Star Trails – Northbridge Through the Aeons…
by Rodney Campbell on Apr.30, 2013, under Life, Photography
I’d been considering a potential star trails session at this location under the historic bridge at Northbridge for a little while.
Since we were close by at 10PM at night (I know don’t ask :)) and it was a clear moonless night Gerry and I decided to kill a few very cold and wet (the dew formation was ridiculous – lucky I brought the star trails socks :)) hours waiting for the frames to complete.
I also wanted to try out my new very fast wide angle lens (the Sigma 35mm f/1.4) to see if could help me with star trails. I must say it enabled me to shoot at an insanely low ISO (atypical for shooting stars) – I shot the following at ISO 160 instead of the more typical ISO 1600.
From around 10:15PM we shot some ambient and foreground shots at more typical landscape settings first (along with light painting the tree’s and bridge with the uber torch (the Nitecore 860 lumen monster)).
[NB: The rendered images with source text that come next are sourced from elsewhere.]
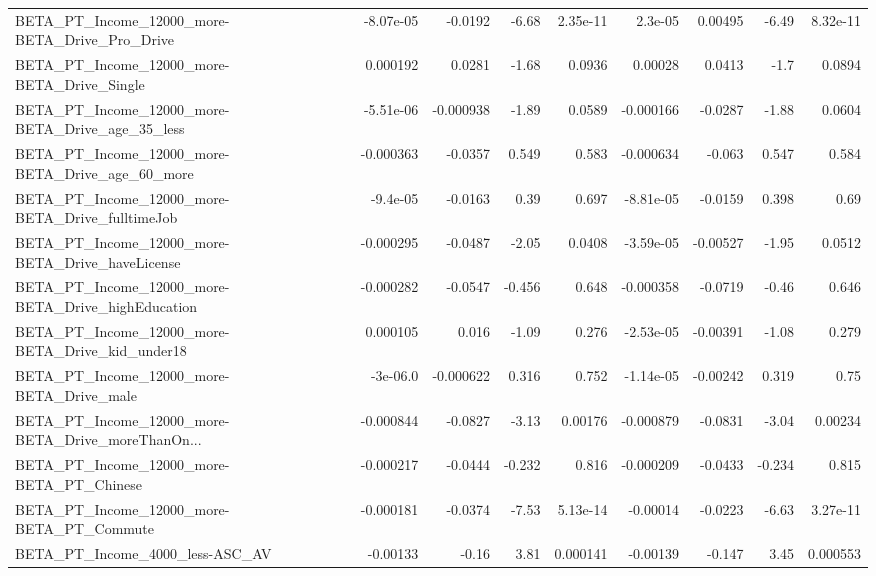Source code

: \begin{tabular}{lrrrrrrrr}
BETA\_PT\_Income\_12000\_more-BETA\_Drive\_Pro\_Drive     &   -8.07e-05 &      -0.0192 &     -6.68 & 2.35e-11 &    2.3e-05 &     0.00495 &        -6.49 &      8.32e-11 \\
BETA\_PT\_Income\_12000\_more-BETA\_Drive\_Single        &    0.000192 &       0.0281 &     -1.68 &   0.0936 &    0.00028 &      0.0413 &         -1.7 &        0.0894 \\
BETA\_PT\_Income\_12000\_more-BETA\_Drive\_age\_35\_less   &   -5.51e-06 &    -0.000938 &     -1.89 &   0.0589 &  -0.000166 &     -0.0287 &        -1.88 &        0.0604 \\
BETA\_PT\_Income\_12000\_more-BETA\_Drive\_age\_60\_more   &   -0.000363 &      -0.0357 &     0.549 &    0.583 &  -0.000634 &      -0.063 &        0.547 &         0.584 \\
BETA\_PT\_Income\_12000\_more-BETA\_Drive\_fulltimeJob   &    -9.4e-05 &      -0.0163 &      0.39 &    0.697 &  -8.81e-05 &     -0.0159 &        0.398 &          0.69 \\
BETA\_PT\_Income\_12000\_more-BETA\_Drive\_haveLicense   &   -0.000295 &      -0.0487 &     -2.05 &   0.0408 &  -3.59e-05 &    -0.00527 &        -1.95 &        0.0512 \\
BETA\_PT\_Income\_12000\_more-BETA\_Drive\_highEducation &   -0.000282 &      -0.0547 &    -0.456 &    0.648 &  -0.000358 &     -0.0719 &        -0.46 &         0.646 \\
BETA\_PT\_Income\_12000\_more-BETA\_Drive\_kid\_under18   &    0.000105 &        0.016 &     -1.09 &    0.276 &  -2.53e-05 &    -0.00391 &        -1.08 &         0.279 \\
BETA\_PT\_Income\_12000\_more-BETA\_Drive\_male          &    -3e-06.0 &    -0.000622 &     0.316 &    0.752 &  -1.14e-05 &    -0.00242 &        0.319 &          0.75 \\
BETA\_PT\_Income\_12000\_more-BETA\_Drive\_moreThanOn... &   -0.000844 &      -0.0827 &     -3.13 &  0.00176 &  -0.000879 &     -0.0831 &        -3.04 &       0.00234 \\
BETA\_PT\_Income\_12000\_more-BETA\_PT\_Chinese          &   -0.000217 &      -0.0444 &    -0.232 &    0.816 &  -0.000209 &     -0.0433 &       -0.234 &         0.815 \\
BETA\_PT\_Income\_12000\_more-BETA\_PT\_Commute          &   -0.000181 &      -0.0374 &     -7.53 & 5.13e-14 &   -0.00014 &     -0.0223 &        -6.63 &      3.27e-11 \\
BETA\_PT\_Income\_4000\_less-ASC\_AV                    &    -0.00133 &        -0.16 &      3.81 & 0.000141 &   -0.00139 &      -0.147 &         3.45 &      0.000553 \\

\end{tabular}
I then shot the 223 frames taken at 35mm and 30 seconds @ f/1.4 and ISO 160 from 10:45PM to 12:40AM which were then stacked and blended with the earlier exposures to produce the following final star trails image…
Northbridge Through the Aeons
It was a very late evening finishing around 1AM and the fog rolled in a number of times creating havoc with some of the source frames – although I’m hoping Gerry will convert the lower half into a timelapse movie of the fog swirling around at ground level.
Here is a single frame of a small part of the milky way pointing in exactly the opposite direction (as it happens there were far more visible stars in this direction – which we didn’t notice till we were well under way :(). What is pretty remarkable about this shot is that we’re fully in the heart of Sydney here so light pollution is about as bad as it gets which generally makes shooting stars nigh on impossible. I wasn’t really expecting to see to much in the result – I could just make out the milky way by eye – but the D600 and the Sigma 35/1.4 has pulled out what I think is a pretty acceptable result.